No tienen vergüenza: creen y quieren hacer creer que proceden por el
bien público, para “salir del default y volver a los mercados”, para
“colocar a la Argentina en el mundo”, para “asegurar la gobernabilidad” y
otras sandeces.
Engañan al pueblo argentino con basuras semánticas, y ni ellos se dan
cuenta de que lo que hacen no son asuntos de política o de economía.
Son cuestiones de moral, de ética, de decencia y honradez, valores que
ellos suelen enarbolar en tribunales y para los diarios, pero en los que
jamás podrían medirse con ningún ciudadano decente y trabajador.

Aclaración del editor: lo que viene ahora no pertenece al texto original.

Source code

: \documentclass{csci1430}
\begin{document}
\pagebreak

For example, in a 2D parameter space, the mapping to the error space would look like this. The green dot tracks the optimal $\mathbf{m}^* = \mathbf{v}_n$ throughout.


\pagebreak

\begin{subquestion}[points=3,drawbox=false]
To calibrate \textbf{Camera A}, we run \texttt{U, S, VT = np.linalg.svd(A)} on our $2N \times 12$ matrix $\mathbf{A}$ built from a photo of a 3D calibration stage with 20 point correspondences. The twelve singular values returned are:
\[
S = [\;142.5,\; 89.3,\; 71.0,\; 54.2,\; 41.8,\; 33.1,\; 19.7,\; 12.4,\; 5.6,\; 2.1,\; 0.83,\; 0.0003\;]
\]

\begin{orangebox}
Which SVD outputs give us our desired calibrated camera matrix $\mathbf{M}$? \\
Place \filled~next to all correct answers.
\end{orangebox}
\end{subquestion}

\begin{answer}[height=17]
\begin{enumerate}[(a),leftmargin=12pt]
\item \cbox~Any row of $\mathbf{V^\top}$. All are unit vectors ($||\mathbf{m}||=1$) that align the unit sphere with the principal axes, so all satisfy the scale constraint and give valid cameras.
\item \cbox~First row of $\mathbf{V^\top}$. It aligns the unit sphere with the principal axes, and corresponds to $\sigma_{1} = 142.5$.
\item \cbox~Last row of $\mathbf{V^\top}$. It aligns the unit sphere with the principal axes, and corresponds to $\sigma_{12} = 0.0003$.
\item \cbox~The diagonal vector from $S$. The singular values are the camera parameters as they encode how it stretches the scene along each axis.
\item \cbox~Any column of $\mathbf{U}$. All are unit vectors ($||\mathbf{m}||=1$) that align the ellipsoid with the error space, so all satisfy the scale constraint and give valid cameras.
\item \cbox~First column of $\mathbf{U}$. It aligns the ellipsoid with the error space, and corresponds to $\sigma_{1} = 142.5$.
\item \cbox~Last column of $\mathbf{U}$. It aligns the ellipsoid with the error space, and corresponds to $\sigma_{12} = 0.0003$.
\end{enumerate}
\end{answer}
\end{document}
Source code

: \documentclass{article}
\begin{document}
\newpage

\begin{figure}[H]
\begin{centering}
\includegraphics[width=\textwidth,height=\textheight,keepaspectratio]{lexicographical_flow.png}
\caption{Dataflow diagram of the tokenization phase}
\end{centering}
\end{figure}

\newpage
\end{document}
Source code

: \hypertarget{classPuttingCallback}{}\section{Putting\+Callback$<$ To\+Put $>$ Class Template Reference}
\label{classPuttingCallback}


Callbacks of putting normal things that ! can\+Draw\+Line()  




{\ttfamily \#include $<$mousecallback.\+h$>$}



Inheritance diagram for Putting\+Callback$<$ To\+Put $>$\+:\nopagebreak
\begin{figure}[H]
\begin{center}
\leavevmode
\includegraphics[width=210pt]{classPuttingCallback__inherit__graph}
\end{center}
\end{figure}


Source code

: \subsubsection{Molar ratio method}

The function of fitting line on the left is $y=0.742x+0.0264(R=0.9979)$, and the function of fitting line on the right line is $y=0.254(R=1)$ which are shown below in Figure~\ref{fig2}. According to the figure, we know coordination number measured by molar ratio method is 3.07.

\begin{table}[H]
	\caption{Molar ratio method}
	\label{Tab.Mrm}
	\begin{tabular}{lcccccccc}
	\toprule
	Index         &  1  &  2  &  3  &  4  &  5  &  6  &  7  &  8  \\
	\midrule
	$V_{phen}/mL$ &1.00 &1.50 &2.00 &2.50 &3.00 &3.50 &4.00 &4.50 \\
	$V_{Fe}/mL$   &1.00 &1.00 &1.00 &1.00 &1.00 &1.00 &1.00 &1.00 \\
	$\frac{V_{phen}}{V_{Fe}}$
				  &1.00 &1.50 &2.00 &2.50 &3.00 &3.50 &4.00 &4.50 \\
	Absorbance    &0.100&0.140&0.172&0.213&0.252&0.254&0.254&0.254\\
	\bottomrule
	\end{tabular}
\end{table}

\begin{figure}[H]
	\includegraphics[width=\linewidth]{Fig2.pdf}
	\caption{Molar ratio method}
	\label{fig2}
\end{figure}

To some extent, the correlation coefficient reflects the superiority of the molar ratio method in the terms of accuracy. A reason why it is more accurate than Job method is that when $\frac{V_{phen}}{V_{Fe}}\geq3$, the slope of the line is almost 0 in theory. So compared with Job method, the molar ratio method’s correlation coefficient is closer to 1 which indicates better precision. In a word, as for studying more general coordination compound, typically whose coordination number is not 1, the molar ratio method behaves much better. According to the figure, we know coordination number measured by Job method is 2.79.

Y es que son iguales o peores que muchos de los que ellos acusaban
hasta hace poco. Los cuales esos muchos, por supuesto y es obvio,
tampoco podrían medirse en estas materias. Pero estos son peores porque
encima pretenden convencer a la sociedad con argumentos mentirosos,
cínicos y ocultando sus propios intereses y las comisiones que han de
recibir, y para colmo disfrazándose de opositores patrióticos.
No tienen vergüenza como no la tiene el macrismo que los está
pariendo y los corrompe, si imponen (y si la hoy oposición lo permite
con quórum o votos comprados) que dos abogados de oligarcas y ricos,
presuntamente especialistas en trapos sucios, lleguen a la Corte Suprema
de Justicia.
Y tampoco la tiene el desdichado Consejo de la Magistratura organismo
que nació para controlar y mejorar la cuestionada Justicia de este
país, en el que hicieron entrar por la ventana a un consejero para así
tener una mayoría espuria que, de pronto y servilmente, ahora va a
juzgar al desprestigiadísimo juez Oyarbide pero salvando al igualmente
desprestigiadísimo juez Bonadio, porque así conviene al gobierno, porque
así perfeccionan la revancha y porque así creen pasarse por abajo a “la
pobre inocencia de la gente”.
El coro puede oírse, aunque no canten: unos se autoconvencen del
cuento de que la política y la economía son “así”, y otros se
autopavonean con el cuento de que están mejorando el lamentable servicio
de Justicia de este país.
Dan ganas de decirles, contrariando a Bill Clinton, que no es la
economía ni la política, estúpidos, ni tampoco es la justicia ni son
asuntos de Derecho. Es la moral. Simplemente la moral. Eso que vienen
demostrando que no tienen en absoluto.